# What the task requires:
All of the entries below need repeating exactly, apart from their images.

# Dataset excerpts:
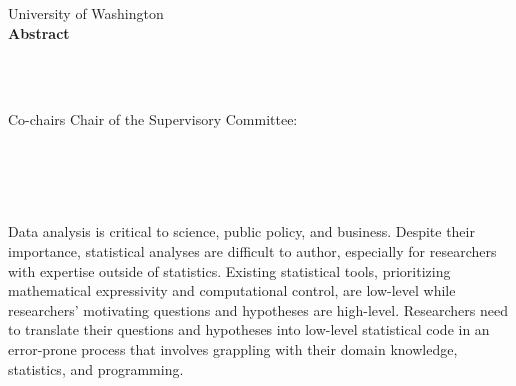 
\thispagestyle{empty}
\begin{centering}
\vspace{1in}
University of Washington \\
\vspace*{1.\baselineskip}
{\bf Abstract}\\
\vspace*{1\baselineskip}

{\thesisTitle}\\ %
\vspace*{1.\baselineskip}
{\authorName} \\ %
\vspace*{1.\baselineskip}


\ifdefined\secondAdvisor
    Co-chairs
    \else
    Chair
\fi
of the Supervisory Committee:\\ %
\advisorTitle~\advisor\\ \vspace{-.5em} \advisorDepartment \\
\ifdefined\secondAdvisor
    \secondAdvisorTitle~\secondAdvisor\\\vspace{-.5em}\secondAdvisorDepartment \\
\fi
\end{centering}
\vspace*{\baselineskip}

Data analysis is critical to science, public policy, and business. Despite their
importance, statistical analyses are difficult to author, especially for
researchers with expertise outside of statistics. Existing statistical tools,
prioritizing mathematical expressivity and computational control, are low-level
while researchers' motivating questions and hypotheses are high-level.
Researchers need to translate their questions and hypotheses into low-level
statistical code in an error-prone process that involves grappling with their
domain knowledge, statistics, and programming.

# Result:
\thispagestyle{empty}
\begin{centering}
\vspace{1in}
University of Washington \\
\vspace*{1.\baselineskip}
{\bf Abstract}\\
\vspace*{1\baselineskip}

{\thesisTitle}\\ %
\vspace*{1.\baselineskip}
{\authorName} \\ %
\vspace*{1.\baselineskip}


\ifdefined\secondAdvisor
    Co-chairs
    \else
    Chair
\fi
of the Supervisory Committee:\\ %
\advisorTitle~\advisor\\ \vspace{-.5em} \advisorDepartment \\
\ifdefined\secondAdvisor
    \secondAdvisorTitle~\secondAdvisor\\\vspace{-.5em}\secondAdvisorDepartment \\
\fi
\end{centering}
\vspace*{\baselineskip}

Data analysis is critical to science, public policy, and business. Despite their
importance, statistical analyses are difficult to author, especially for
researchers with expertise outside of statistics. Existing statistical tools,
prioritizing mathematical expressivity and computational control, are low-level
while researchers' motivating questions and hypotheses are high-level.
Researchers need to translate their questions and hypotheses into low-level
statistical code in an error-prone process that involves grappling with their
domain knowledge, statistics, and programming.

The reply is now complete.